Richmond Times-Dispatch Weekend
Black candidates narrowcasting for votes
What worked for Doug Wilder apparently doesn’t work for other Black Democrats who want to do what he did: Make history.
When Wilder razed a longstanding racial barrier, winning for lieutenant governor in 1985 to become the first Black man elected statewide in Virginia, and four years later on his victory as the nation’s first elective Black governor, he would tell those curious about his feats that he was not a Black politician. Rather, he was a politician who happened to be Black.
Nearly four decades ago, running in a Virginia that was not quite the multihued, suburbandominated dynamo it now is, Wilder was mindful of the old habits of this former cornerstone of the Confederacy.
One way he navigated them was to emphasize an indisputable truth: Wilder, despite what his skin color signaled to some, was an Establishment figure.
Nearly 20 years in the Virginia Senate and a storied reputation as a Richmond lawyer said as much. His independent streak, notwithstanding, he was part of a continuum of can-do Democrats. He would acknowledge the symbolism of his candidacy and — confident he had the Black vote — rarely strayed from the substantive ideas that resonated with a range of voters, including fiscal discipline and abortion rights.
Wilder was not a Black politician.

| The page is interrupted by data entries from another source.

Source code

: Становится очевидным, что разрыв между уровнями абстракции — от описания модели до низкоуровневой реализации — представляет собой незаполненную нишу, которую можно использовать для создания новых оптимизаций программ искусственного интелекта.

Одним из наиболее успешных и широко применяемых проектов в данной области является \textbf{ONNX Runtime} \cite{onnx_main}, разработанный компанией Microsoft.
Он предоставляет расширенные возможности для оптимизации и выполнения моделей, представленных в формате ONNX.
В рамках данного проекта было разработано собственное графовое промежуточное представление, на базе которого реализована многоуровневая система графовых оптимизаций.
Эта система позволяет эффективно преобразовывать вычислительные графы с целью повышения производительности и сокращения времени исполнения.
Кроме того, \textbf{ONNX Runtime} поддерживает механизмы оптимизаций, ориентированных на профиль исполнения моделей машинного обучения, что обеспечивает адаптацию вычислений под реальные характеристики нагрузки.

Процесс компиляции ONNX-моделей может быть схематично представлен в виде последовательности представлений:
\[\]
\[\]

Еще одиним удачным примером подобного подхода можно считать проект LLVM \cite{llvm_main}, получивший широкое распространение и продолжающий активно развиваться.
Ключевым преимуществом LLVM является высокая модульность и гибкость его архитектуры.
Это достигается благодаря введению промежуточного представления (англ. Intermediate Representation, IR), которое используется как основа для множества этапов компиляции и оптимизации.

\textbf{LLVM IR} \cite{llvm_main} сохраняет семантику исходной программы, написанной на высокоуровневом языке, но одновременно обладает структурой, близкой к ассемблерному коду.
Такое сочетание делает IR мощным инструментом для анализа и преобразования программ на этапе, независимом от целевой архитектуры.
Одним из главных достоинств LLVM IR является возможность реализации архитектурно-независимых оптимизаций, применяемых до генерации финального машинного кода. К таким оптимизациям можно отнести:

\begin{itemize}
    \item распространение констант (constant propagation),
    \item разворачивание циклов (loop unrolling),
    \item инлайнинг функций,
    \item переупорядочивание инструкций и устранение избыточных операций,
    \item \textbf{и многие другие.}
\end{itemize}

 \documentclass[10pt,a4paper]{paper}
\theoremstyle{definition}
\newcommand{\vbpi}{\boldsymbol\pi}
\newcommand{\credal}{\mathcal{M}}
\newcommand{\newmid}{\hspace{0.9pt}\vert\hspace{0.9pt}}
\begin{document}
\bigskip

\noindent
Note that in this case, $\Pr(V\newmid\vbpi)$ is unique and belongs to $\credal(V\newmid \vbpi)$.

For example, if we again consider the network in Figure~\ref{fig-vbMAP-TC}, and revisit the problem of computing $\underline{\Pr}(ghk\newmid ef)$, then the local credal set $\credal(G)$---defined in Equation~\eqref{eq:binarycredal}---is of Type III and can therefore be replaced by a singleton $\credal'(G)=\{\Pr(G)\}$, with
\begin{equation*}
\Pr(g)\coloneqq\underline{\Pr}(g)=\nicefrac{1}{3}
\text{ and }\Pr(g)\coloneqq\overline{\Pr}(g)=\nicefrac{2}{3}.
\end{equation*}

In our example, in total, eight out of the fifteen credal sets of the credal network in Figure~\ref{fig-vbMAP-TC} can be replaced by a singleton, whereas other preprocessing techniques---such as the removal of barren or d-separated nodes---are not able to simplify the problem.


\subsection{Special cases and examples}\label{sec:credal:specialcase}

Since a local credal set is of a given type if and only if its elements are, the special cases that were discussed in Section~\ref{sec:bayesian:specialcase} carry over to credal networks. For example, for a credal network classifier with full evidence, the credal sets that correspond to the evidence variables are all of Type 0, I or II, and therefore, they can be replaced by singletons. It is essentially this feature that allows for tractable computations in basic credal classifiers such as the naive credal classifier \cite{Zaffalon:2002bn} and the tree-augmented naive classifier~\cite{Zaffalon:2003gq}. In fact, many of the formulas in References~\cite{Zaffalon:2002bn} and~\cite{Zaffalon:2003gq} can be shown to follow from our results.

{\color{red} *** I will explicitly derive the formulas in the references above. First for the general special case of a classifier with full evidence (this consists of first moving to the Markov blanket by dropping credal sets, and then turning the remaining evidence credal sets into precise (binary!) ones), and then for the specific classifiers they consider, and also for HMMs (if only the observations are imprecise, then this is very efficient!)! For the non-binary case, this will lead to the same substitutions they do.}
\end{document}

He was a politician — a wickedly skilled one — who happened to be Black.
But 36 years after Wilder’s first statewide win, some Black
politicians seeking to match his accomplishments seem to be running as ... Black politicians.
The instincts of the candidates and the poll-driven impulses of their consultants suggest this is the logical course in an era of elevated racial, cultural and gender sensitivities that — paired with the makeover of Virginia as home to more come-heres than fromheres — are accelerating the nationalization of state politics.
It is not, however, generating traction for the three Black candidates seeking the Democratic nomination for governor: former Del. Jennifer Carroll Foy of Prince William, state Sen. Jennifer McClellan of Richmond and Lt. Gov. Justin Fairfax.
Wider latitude for Wilder reflected a luxury they don’t have. They face a crowded primary field while Wilder’s biggest opponents for the nominations were naysayers who insisted Virginia was not ready to elect a Black candidate statewide.
Indeed, the front-runner for the 2021 nomination — bolstered by a hefty share of female voters, Black and white, who dominate the Democratic primary — is a white male retread: Terry McAuliffe, a governor from 2014 to 2018 who so enjoyed
the job, he is running for it again.
Because of the only-in-Virginia ban on governors seeking consecutive terms, McAuliffe has spent the past four years plotting his second act.
He is running as someone voters know well. His campaign bumf emphasizes the familiar, invoking his first name. It’s “Terry for Virginia.” He is running to get things done: more money for schools, expanded racial equity, improved health care, a clean environment, a Virginia that welcomes diversity.
Hobbled by a Republican legislature the first go-around, McAuliffe says the sky’s the limit if Democrats retain the House of Delegates, which is up for election this fall, and the state Senate, next decided in 2023.
It’s not that McAuliffe’s opponents are not talking about what they would do. It’s that their ambitions and accomplishments often deliberately are framed by symbolism.
That Carroll Foy, recalling the food-or-medicine dilemma her family once faced, emphasizes the racial dimension of access to health care and McClellan spotlights her legislation protecting domestic workers, many of whom are people of color, complements a theme both often invoke: They are running to become the nation’s first Black female governor.
There is no doubt achieving such a first again would declare Virginia in the vanguard of the demographic change remaking the nation and its politics. But in underscoring the historic character of their candidacies, Carroll Foy and McClellan perhaps risk casting their campaigns in terms of “me” rather than “we.”
Fairfax, the second Black man behind Wilder to achieve statewide office here, also has personalized his candidacy but in an alarming way. In the first Democratic gubernatorial debate, Fairfax said that, because of the allegations of sexual assault that have dogged him since 2019, his opponents treat him like Emmett Till and George Floyd.
Much of this is rooted in the arithmetic of a Democratic primary. Carroll Foy, McClellan and Fairfax want to attract what they presume to be a natural constituency — Black Virginians — and entice younger, woke voters who look beyond race. Seems tricky, given that Democratic statewide primaries draw large numbers of older voters.
The fifth candidate, Del. Lee Carter of Manassas, does not have these problems. A socialist, Carter comfortably raises uncomfortable issues.
He has complained that the Democratic legislature wrongly has prostrated itself to the departing Democratic governor, Ralph Northam, and that by failing to use its power as a check on the executive, the General Assembly is neglecting the source of its authority: the people.
Sounds like something Wilder might say.